• _TASK TO CARRY OUT_: Each line of the material holding the word "https" must be identified and copied.

====

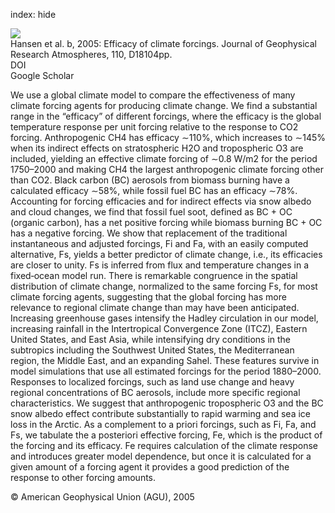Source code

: index: hide

<div class="Citation">
    <div class="Citation-thumb CitationThumb-linked"  data-href="https://doi.org/10.1029/2005jd005776">
      <img src="https://static.claimspace.cloud/climate-study-static/refs/thumbs/10/Hansen_et_al_2005b-thumb.png" />
    </div>

  <div class="Citation-body">
    <div class="Citation-text">Hansen et al. b, 2005: Efficacy of climate forcings. <span class="Article-journal">Journal of Geophysical Research Atmospheres, </span><span class="Article-volume">110, </span> D18104pp.</div>
    <div class="Citation-links">
      <div class="CitationLink" data-href="https://doi.org/10.1029/2005jd005776">
        <div class="CitationLink-icon CitationLink-Doi"></div>
        <div class="CitationLink-text">DOI</div>
      </div>
      <div class="CitationLink" data-href="https://scholar.google.com/scholar?q=10.1029/2005jd005776">
        <div class="CitationLink-icon CitationLink-Scholar"></div>
        <div class="CitationLink-text">Google Scholar</div>
      </div>
    </div>
  </div>
</div>

We use a global climate model to compare the effectiveness of many climate forcing agents for producing climate change. We find a substantial range in the “efficacy” of different forcings, where the efficacy is the global temperature response per unit forcing relative to the response to CO2 forcing. Anthropogenic CH4 has efficacy ∼110%, which increases to ∼145% when its indirect effects on stratospheric H2O and tropospheric O3 are included, yielding an effective climate forcing of ∼0.8 W/m2 for the period 1750–2000 and making CH4 the largest anthropogenic climate forcing other than CO2. Black carbon (BC) aerosols from biomass burning have a calculated efficacy ∼58%, while fossil fuel BC has an efficacy ∼78%. Accounting for forcing efficacies and for indirect effects via snow albedo and cloud changes, we find that fossil fuel soot, defined as BC + OC (organic carbon), has a net positive forcing while biomass burning BC + OC has a negative forcing. We show that replacement of the traditional instantaneous and adjusted forcings, Fi and Fa, with an easily computed alternative, Fs, yields a better predictor of climate change, i.e., its efficacies are closer to unity. Fs is inferred from flux and temperature changes in a fixed‐ocean model run. There is remarkable congruence in the spatial distribution of climate change, normalized to the same forcing Fs, for most climate forcing agents, suggesting that the global forcing has more relevance to regional climate change than may have been anticipated. Increasing greenhouse gases intensify the Hadley circulation in our model, increasing rainfall in the Intertropical Convergence Zone (ITCZ), Eastern United States, and East Asia, while intensifying dry conditions in the subtropics including the Southwest United States, the Mediterranean region, the Middle East, and an expanding Sahel. These features survive in model simulations that use all estimated forcings for the period 1880–2000. Responses to localized forcings, such as land use change and heavy regional concentrations of BC aerosols, include more specific regional characteristics. We suggest that anthropogenic tropospheric O3 and the BC snow albedo effect contribute substantially to rapid warming and sea ice loss in the Arctic. As a complement to a priori forcings, such as Fi, Fa, and Fs, we tabulate the a posteriori effective forcing, Fe, which is the product of the forcing and its efficacy. Fe requires calculation of the climate response and introduces greater model dependence, but once it is calculated for a given amount of a forcing agent it provides a good prediction of the response to other forcing amounts.

<div class="Citation-copy">
&copy; American Geophysical Union (AGU), 2005
</div>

====

• _SOLUTION TO THIS TASK_:
    <div class="Citation-thumb CitationThumb-linked"  data-href="https://doi.org/10.1029/2005jd005776">
      <img src="https://static.claimspace.cloud/climate-study-static/refs/thumbs/10/Hansen_et_al_2005b-thumb.png" />
      <div class="CitationLink" data-href="https://doi.org/10.1029/2005jd005776">
      <div class="CitationLink" data-href="https://scholar.google.com/scholar?q=10.1029/2005jd005776">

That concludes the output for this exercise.